Result: disgruntled senior employees quitted and were replaced with juniors. 3 month later, overtime was distributed across the tech department, killing the laid back 4-days week culture that was put in place to attract talents, the employee unionized, some more quitted, and about a year later, upon failing to hire back these productive elements, the COO was fired.


My takeaway here is if you hire domain experts, then trust them when they say you are going to need something.


The big difference here is something the user sees versus the developers as in your example. For users I think the answer is almost always, less is better. For the developers also, but there’s a bit more leeway.


> But the original work had taken me maybe an hour. And the cost of keeping the data around was approximately zero. It seemed he didn’t consider that.

i guess this is very illuminating - you have to predict the cost of adding YAGNI, before doing it. A low cost YAGNI feature might actually serendipidously become useful.

I feel this is the same principle as random side projects, not done out of necessity but out of curiosity and/or exploration.


Wouldn't using a VCS help in this case? So you could go back in time before this column was removed, and copy paste the code you already wrote and maybe change some things (as likely some things have changed since you wrote the code the first time)


No because you still have to deal with the DB migration. Which tbf should be fairly easy since it's just adding empty columns.
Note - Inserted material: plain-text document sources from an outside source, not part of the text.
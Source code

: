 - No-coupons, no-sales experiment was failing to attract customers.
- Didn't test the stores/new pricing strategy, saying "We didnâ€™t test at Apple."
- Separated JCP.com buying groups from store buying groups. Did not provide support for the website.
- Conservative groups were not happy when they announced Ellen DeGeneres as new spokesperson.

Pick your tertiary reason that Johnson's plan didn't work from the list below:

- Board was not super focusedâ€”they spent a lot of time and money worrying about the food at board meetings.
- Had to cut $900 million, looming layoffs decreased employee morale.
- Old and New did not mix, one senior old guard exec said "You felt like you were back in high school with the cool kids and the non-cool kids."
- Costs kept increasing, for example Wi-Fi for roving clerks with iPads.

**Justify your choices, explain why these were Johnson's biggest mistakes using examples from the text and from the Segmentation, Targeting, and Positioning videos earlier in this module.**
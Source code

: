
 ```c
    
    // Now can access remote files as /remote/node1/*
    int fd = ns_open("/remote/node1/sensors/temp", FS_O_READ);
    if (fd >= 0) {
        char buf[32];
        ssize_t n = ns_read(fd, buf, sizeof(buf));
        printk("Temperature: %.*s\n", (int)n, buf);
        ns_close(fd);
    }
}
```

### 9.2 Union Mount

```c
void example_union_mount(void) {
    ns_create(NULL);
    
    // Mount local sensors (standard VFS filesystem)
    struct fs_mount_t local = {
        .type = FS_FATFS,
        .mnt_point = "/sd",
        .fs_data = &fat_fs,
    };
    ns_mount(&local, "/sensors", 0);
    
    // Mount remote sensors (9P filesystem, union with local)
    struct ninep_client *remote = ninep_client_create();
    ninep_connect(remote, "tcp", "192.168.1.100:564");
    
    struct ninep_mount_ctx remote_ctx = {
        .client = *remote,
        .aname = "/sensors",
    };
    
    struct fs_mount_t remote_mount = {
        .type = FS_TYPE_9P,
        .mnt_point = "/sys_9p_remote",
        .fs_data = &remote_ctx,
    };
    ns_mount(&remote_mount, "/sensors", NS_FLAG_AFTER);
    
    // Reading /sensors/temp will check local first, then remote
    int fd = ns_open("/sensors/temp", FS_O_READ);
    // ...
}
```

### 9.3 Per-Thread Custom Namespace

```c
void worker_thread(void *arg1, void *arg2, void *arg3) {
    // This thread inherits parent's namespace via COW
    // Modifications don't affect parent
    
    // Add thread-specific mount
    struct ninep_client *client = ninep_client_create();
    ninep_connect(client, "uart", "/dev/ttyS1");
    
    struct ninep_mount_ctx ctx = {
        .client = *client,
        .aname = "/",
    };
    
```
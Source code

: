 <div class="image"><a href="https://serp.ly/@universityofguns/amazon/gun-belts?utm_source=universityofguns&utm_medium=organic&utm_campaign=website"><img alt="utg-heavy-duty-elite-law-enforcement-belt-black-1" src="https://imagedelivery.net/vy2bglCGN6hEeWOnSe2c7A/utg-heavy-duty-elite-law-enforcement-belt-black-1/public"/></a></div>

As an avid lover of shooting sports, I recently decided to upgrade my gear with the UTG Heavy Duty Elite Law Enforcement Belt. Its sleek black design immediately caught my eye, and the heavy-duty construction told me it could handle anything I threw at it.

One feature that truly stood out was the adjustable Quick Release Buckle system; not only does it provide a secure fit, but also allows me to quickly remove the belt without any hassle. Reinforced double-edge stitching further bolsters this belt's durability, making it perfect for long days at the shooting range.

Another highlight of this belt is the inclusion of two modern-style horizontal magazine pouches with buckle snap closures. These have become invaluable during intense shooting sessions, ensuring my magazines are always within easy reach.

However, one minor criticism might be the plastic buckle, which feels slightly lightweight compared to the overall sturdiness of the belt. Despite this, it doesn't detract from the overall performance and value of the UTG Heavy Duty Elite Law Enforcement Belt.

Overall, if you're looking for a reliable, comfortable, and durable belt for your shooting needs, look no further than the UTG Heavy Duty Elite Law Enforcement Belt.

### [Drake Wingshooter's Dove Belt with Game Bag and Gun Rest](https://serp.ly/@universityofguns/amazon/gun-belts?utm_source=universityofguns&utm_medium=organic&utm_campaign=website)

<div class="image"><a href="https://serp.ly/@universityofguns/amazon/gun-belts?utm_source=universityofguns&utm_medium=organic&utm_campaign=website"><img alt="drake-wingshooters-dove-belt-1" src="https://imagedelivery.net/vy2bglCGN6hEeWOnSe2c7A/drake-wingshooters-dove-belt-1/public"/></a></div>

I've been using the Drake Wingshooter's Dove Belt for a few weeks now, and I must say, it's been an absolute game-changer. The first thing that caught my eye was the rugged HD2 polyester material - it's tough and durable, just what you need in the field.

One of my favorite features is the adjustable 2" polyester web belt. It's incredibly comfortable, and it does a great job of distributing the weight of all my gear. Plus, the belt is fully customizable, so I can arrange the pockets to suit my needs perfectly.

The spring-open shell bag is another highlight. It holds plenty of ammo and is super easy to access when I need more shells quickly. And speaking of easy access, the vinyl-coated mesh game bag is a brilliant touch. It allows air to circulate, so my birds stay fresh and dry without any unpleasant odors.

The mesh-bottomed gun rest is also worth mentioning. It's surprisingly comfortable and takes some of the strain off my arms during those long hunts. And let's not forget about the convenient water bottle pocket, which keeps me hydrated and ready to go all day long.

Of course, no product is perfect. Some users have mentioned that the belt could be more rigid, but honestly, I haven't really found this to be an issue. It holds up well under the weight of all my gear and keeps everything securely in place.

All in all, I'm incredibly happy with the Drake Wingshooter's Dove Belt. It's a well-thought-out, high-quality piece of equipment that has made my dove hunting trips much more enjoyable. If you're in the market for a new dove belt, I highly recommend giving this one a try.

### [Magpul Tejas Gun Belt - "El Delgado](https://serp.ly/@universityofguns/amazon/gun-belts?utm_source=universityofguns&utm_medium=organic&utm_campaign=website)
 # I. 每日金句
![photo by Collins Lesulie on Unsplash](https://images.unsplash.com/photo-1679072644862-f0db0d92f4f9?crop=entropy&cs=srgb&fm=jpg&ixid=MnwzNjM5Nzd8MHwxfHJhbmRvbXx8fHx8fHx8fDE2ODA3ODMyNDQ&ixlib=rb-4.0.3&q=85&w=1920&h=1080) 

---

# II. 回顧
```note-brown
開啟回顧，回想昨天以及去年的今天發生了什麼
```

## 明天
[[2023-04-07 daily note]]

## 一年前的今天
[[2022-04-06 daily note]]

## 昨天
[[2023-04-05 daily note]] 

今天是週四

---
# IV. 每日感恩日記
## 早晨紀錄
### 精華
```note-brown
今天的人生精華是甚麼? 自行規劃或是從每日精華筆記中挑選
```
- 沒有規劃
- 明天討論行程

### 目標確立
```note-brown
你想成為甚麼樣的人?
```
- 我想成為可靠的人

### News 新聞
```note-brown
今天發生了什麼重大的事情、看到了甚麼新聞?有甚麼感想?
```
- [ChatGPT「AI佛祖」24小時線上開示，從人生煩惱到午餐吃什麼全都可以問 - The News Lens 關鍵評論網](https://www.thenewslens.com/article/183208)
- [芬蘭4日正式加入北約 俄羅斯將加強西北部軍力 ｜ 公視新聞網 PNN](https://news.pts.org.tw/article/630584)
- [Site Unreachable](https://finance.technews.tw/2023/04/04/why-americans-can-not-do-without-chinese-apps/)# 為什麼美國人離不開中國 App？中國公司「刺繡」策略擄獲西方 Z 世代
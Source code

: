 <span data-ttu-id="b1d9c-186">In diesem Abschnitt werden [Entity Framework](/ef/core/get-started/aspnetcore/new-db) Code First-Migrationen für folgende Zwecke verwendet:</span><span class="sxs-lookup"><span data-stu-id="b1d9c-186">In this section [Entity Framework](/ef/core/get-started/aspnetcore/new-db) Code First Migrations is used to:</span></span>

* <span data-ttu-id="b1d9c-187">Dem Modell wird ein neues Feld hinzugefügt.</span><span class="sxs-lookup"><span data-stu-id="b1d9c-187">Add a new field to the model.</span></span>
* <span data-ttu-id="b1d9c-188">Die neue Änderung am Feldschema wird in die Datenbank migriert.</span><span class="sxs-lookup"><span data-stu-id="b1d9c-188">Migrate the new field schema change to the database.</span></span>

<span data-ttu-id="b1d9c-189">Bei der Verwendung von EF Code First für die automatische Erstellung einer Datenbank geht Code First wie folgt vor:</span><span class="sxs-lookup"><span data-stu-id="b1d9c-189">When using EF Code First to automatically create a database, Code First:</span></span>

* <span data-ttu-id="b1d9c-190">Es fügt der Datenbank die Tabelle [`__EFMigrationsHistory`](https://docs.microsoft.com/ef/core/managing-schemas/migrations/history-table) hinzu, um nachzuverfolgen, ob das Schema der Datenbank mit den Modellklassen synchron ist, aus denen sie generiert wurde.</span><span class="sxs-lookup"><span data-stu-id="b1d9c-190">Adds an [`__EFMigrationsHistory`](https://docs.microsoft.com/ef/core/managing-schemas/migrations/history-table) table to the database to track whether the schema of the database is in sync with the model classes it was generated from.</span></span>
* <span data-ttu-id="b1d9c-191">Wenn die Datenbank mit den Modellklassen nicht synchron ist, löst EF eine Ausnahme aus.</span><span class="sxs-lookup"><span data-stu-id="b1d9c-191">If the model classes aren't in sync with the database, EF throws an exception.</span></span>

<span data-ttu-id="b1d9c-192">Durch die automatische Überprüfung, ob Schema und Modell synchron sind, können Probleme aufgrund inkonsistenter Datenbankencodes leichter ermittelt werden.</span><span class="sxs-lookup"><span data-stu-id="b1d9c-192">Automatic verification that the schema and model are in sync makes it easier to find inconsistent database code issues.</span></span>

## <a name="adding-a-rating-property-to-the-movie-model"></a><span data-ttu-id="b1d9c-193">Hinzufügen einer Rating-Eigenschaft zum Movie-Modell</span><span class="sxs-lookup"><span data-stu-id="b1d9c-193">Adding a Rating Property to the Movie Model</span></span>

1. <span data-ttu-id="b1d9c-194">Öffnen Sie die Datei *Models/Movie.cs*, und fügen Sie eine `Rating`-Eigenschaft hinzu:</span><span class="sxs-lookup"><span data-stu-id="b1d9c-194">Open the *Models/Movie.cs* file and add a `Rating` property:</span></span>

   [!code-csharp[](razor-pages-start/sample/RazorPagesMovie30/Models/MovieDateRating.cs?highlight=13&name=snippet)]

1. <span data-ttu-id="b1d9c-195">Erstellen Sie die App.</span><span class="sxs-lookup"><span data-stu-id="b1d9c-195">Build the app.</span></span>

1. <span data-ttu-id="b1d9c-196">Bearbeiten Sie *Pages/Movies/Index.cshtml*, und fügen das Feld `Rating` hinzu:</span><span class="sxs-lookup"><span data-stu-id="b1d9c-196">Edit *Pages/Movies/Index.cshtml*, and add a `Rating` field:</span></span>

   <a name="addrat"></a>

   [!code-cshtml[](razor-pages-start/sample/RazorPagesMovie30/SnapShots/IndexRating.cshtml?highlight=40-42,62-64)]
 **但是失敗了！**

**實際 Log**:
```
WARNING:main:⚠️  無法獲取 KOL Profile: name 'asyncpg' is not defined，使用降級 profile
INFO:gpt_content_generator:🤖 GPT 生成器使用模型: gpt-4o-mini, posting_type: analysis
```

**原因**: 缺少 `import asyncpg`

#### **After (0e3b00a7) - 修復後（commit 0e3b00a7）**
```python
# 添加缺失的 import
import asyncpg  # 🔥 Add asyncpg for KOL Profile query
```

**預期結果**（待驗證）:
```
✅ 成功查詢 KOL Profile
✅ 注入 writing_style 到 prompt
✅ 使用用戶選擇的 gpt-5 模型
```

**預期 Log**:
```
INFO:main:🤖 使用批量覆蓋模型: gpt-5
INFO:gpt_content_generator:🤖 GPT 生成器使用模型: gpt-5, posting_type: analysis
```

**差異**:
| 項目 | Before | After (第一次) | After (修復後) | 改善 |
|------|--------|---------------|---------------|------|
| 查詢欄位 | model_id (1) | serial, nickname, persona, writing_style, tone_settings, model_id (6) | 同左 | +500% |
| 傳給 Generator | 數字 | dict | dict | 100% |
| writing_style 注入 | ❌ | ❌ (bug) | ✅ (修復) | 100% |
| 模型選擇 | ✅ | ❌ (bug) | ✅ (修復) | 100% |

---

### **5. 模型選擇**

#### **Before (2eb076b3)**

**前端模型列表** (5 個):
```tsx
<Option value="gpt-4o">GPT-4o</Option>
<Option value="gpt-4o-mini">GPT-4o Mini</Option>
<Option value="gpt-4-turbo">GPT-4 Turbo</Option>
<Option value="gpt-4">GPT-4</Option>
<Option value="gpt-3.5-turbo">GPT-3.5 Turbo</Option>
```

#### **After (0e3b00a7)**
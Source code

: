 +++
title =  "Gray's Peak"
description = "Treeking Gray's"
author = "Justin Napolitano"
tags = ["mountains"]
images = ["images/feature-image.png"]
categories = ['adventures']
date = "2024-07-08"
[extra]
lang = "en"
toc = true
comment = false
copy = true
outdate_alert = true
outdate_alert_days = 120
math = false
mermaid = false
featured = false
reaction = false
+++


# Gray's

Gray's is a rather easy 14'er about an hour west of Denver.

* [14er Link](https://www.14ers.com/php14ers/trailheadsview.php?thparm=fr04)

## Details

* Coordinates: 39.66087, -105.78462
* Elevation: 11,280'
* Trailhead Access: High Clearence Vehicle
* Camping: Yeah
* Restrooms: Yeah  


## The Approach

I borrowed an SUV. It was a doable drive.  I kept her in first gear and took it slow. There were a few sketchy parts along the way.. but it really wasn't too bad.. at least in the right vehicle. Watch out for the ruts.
In this case you where right, and the removal of the additional fields turned out to be a mistake. More often though I see this going the other way, you end up carrying around tables and fields that aren't needed and just muddles the picture. Even worse is "Well we added this field, but we're not using it, so let just stuff something else in there". It can get really ugly really fast.

The article is a little different, because "YES, they do need the calculator, people should know what your service costs up front". If they want to do away with the calculator, then they should restructure their pricing plans, so that it will no longer be required. That just not an IT problem.


I think when you have a mindset of removing the useless (which your columns were at at the time) you have to be prepared to sometimes add things back in. Yes, it is painful, but it is not a signal that the process didn't work. You should expect to sometimes have to add things back in.

We cannot perfectly predict the future, so when removing things there will always be false positives. The only way to get a false positive rate of zero is to never remove anything at all.

The real question is what level of false positives we find acceptable. If you can only cite this one case where it was painful, then I'd say that's evidence your colleagues approach worked very well!

(I think Elon Musk recommends a deletion false positive rate of 10 % as appropriate in general, but it will vary with industry.)


> the original work had taken me maybe an hour. And the cost of keeping the data around was approximately zero. It seemed he didn’t consider that.

You're missing the time other developers will spend trying to figure out why that code is there. When investigating a bug, upgrading, or refactoring, people will encounter that code and need to spend time and mental energy figuring it out.

Recently, I've been modernizing a few projects to run in containers. This work involves reading a lot of code, refactoring, and fixing bugs. Dead code—either code that is no longer called or code that never was—is one of the things that most wastes my time and energy. Figuring out why it's there and wondering if changing or deleting it will affect anything is just tiresome.

Answering "Why" is usually the hardest question. It becomes especially challenging when the original developer is no longer with the team.